Cube #347 plied the transwarp corridors on autopilot, the computer taking over all navigational duties. Parameters had been specified to avoid all potential problems. The primarily trouble would be spatial anomalies as civilizations normally did not reach transwarp (or beyond) without attracting the fatal interests of the Collective. No signs of transwarp had ever been detected in the present galactic grid coordinates.
Doctor was weary, but not because of denatured nanoprobes. Too much work, too little communication with others, was taking its toll; Doctor could feel his grip on the Borg equivalent of sanity, even as loosely defined by Cube #347, beginning to slip.
Standing by a workbench, between surgeries as he searched through continually updated reports on the system health of over four thousand drones for the member with the highest priority, Doctor's glazed gaze ran over a piece of new-looking hardware located in the upper corner of the maintenance bay. He blinked once as the computer automatically returned his query, labeling the unit as one of the projectors of Weapon's holo battle system.
An idea floated deep in Doctor's mind, or perhaps it was the dreaming thought of a crewmember (or several) in the driftless oblivion of long-term stasis. The deep subconscious of all the drones were linked, even as Doctor was awake and all else were asleep, all reacting on a fundamental level to the perceptions and experiences of every connected mentality. The origin of the thought was not relevant; the outcome was.

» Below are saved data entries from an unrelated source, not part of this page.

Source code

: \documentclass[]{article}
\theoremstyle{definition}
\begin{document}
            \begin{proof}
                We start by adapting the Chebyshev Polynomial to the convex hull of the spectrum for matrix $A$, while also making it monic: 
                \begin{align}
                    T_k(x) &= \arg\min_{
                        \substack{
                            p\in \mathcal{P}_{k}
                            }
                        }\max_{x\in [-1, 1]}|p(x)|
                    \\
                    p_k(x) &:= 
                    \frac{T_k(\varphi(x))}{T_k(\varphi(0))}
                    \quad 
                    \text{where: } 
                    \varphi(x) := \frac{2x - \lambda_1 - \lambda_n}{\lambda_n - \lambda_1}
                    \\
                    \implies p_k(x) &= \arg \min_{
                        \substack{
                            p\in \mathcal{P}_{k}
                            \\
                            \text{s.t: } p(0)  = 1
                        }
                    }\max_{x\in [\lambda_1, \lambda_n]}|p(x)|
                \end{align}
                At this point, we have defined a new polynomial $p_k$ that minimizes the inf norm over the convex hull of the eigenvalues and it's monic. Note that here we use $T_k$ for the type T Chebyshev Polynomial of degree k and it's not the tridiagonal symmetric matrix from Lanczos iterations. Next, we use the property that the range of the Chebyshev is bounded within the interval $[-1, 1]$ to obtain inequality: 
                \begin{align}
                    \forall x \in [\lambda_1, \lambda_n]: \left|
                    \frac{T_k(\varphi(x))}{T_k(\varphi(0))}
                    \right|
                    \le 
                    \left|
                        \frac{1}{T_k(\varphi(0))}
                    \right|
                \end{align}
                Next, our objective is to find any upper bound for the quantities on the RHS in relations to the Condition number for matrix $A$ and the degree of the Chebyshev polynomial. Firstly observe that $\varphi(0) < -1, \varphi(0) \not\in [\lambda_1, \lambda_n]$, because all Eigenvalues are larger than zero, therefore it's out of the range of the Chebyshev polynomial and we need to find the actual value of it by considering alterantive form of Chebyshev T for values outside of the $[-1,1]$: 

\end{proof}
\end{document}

"Holoprojector," mused Doctor outloud. 'Holoprojector' echoed in the nearly empty dataspaces, bouncing off the ghost signatures of drones on the edge of awareness. "Holoprojector," repeated Doctor to himself. The idea took root and flowered.
Clicking his teeth excitedly together, Doctor had a flash of original inspiration, a very rare occurrence among a civilization which relied upon other species to supply assimilated ingenuity. {Computer, activate holoprojector system in Maintenance Bay #5. Display member of species #218.}
A Talaxian in the colorful uniform of its navy shimmered into creation. Spots, hedgehog hair, yellow eyes, the Talaxian stereotyped its species. Doctor nodded with pleasure.
{Computer, link Talaxian algorithms to drone maintenance databases and set program to be compliant to my commands.} The computer sent acknowledgment of the demand as it was completed.
Doctor roughly awoke 93 of 300 from her stasis, beaming her to a workbench in the bay. Weak protests at the treatment were ignored as Doctor focused on the species #218 archetype. "You will remove malfunctioning implants from 93 of 300. Do you understand?"
The Talaxian blinked, then turned mechanically to regard the prone drone. "I understand. I will comply." Doctor nodded as the hologram picked up a scalpel and began to cut with exacting precision.
As Doctor began to activate as many holograms as possible, it became swiftly apparent the computer system would project only one archetype at a time. Each basic algorithm could not be mass duplicated; the origin of the problem was linked to a software bug of Weapon's accidental devising. Still, the weapon hierarchy's modified BorgCraft files held dozens of species profiles.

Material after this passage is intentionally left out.